The 7 sins of the new travelers' registry in Spain

26-09-24

Royal Decree 933/2021, which establishes the mandatory registration of traveler data, has faced multiple postponements due to almost unanimous rejection by the tourism sector. Hoteliers, travel agencies, car rental companies and other key players have pointed out the operational and legal problems implied by this regulation. The following are the seven main “cardinal sins” of the decree that have generated so much discomfort.

1 Invasion of privacy

The main cause for complaint is the excessive amount of data that accommodations and travel agencies are required to collect. In addition to basic information such as name and ID, details such as the customer's full address, the number of rooms in the hotel and even whether the establishment has a Wi-Fi connection are requested. For many companies, especially foreign ones, this collection is excessive and invades the privacy of customers, who are likely to be reluctant to share such sensitive information.

2. Risk of data theft

Mass data collection increases the risk of data leakage and phishing attacks. Tour operators have expressed concern that data transfers between agencies, hotels and other entities open the door to errors or misuse of information. In addition, data protection laws in other countries, such as Germany and the Netherlands, are stricter and could lead to legal disputes.

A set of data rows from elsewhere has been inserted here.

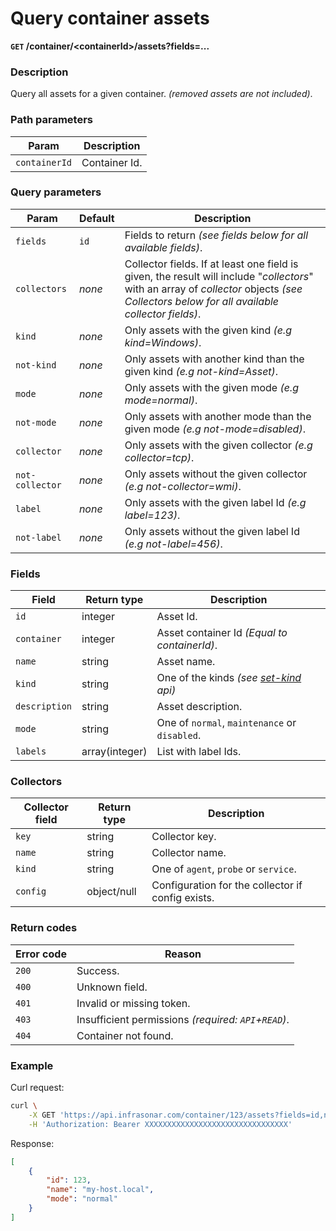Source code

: # Query container assets
**`GET` /container/<containerId\>/assets?fields=...**

### Description
Query all assets for a given container. _(removed assets are not included)_.

### Path parameters
Param               | Description
--------------------|-------------
`containerId`       | Container Id.

### Query parameters
Param               | Default           | Description
--------------------|-------------------|-------------
`fields`            | `id`              | Fields to return _(see fields below for all available fields)_.
`collectors`        | _none_            | Collector fields. If at least one field is given, the result will include "_collectors_" with an array of _collector_ objects _(see Collectors below for all available collector fields)_.
`kind`              | _none_            | Only assets with the given kind _(e.g kind=Windows)_.
`not-kind`          | _none_            | Only assets with another kind than the given kind _(e.g not-kind=Asset)_.
`mode`              | _none_            | Only assets with the given mode _(e.g mode=normal)_.
`not-mode`          | _none_            | Only assets with another mode than the given mode _(e.g not-mode=disabled)_.
`collector`         | _none_            | Only assets with the given collector _(e.g collector=tcp)_.
`not-collector`     | _none_            | Only assets without the given collector _(e.g not-collector=wmi)_.
`label`             | _none_            | Only assets with the given label Id _(e.g label=123)_.
`not-label`         | _none_            | Only assets without the given label Id _(e.g not-label=456)_.

### Fields
Field               | Return type       | Description
--------------------|-------------------|-------------
`id`                | integer           | Asset Id.
`container`         | integer           | Asset container Id _(Equal to containerId)_.
`name`              | string            | Asset name.
`kind`              | string            | One of the kinds _(see [set-kind](../asset/set-kind.md) api)_
`description`       | string            | Asset description.
`mode`              | string            | One of `normal`, `maintenance` or `disabled`.
`labels`            | array(integer)    | List with label Ids.

### Collectors
Collector field     | Return type   | Description
--------------------|---------------|-------------
`key`               | string        | Collector key.
`name`              | string        | Collector name.
`kind`              | string        | One of `agent`, `probe` or `service`.
`config`            | object/null   | Configuration for the collector if config exists.

### Return codes
Error code  | Reason
------------|--------
`200`       | Success.
`400`       | Unknown field.
`401`       | Invalid or missing token.
`403`       | Insufficient permissions _(required: `API`+`READ`)_.
`404`       | Container not found.

### Example
Curl request:
```bash
curl \
    -X GET 'https://api.infrasonar.com/container/123/assets?fields=id,name,mode' \
    -H 'Authorization: Bearer XXXXXXXXXXXXXXXXXXXXXXXXXXXXXXXX'
```

Response:
```json
[
    {
        "id": 123,
        "name": "my-host.local",
        "mode": "normal"
    }
]
```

3. Impossible requirements for the car rental industry

The decree requires that, at the time of booking, car rental companies provide details such as the model, license plate and VIN of the car. However, on many occasions, these details are not available at the time of booking, as vehicles may be allocated some time later or even not yet purchased. This creates a gap between the regulations and the operational reality of the industry.

4. Duplicity of data

Another major problem is the duplication of information. Different actors within the value chain, such as agencies, tour operators and hotels, are obliged to report the same information to the Ministry of the Interior, which generates an unnecessary multiplication of tasks and possible errors. In addition, this increases the risk of inconsistencies and administrative overload.

5. Lack of automation

The lack of adequate technological tools to automate data collection and submission is also a source of concern. Despite the promise of automation of the process, in practice, most registrations must be done manually, which increases the workload and human error. Companies such as DER Touristik España have tried unsuccessfully to integrate their systems with those of the Ministry of Interior since 2022.

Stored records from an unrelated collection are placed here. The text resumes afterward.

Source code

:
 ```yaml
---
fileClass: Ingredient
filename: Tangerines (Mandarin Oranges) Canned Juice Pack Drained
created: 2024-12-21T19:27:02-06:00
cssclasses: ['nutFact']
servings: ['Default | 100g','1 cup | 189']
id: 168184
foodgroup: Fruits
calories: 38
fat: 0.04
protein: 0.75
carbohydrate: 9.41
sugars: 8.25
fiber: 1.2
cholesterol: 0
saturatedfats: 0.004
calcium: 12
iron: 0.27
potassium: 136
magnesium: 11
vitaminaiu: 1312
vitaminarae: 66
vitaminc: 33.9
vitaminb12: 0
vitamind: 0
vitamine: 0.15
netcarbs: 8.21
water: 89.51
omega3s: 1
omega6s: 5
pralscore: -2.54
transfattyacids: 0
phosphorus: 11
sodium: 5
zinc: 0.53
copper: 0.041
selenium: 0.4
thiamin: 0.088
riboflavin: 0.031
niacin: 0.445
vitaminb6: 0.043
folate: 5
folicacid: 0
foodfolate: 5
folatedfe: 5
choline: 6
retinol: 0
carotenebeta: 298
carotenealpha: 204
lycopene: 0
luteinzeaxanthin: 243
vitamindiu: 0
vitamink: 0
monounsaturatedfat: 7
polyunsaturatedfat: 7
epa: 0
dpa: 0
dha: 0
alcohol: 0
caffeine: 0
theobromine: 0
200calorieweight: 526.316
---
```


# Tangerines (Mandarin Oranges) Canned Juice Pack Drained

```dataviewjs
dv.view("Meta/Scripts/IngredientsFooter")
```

6. Administrative overload

The increased administrative burden brought about by these regulations is a challenge especially for small and medium-sized enterprises (SMEs), which make up 95% of the tourism sector in Spain. The new requirements generate additional operating costs and greater complexity in day-to-day management, something that many SMEs are not in a position to assume.

7. Promises without guarantees

Finally, the sector is frustrated by the lack of binding guarantees from the Ministry of the Interior. Although verbal promises of flexibility on certain aspects of the decree have been made, no official document has been provided to protect companies from sanctions, which can range from 100 to 30,000 euros, depending on the seriousness of the infraction.

In summary, Royal Decree 933/2021 continues to generate controversy due to its disproportionate impact on the tourism sector, which considers it an unbearable obstacle to its daily operations.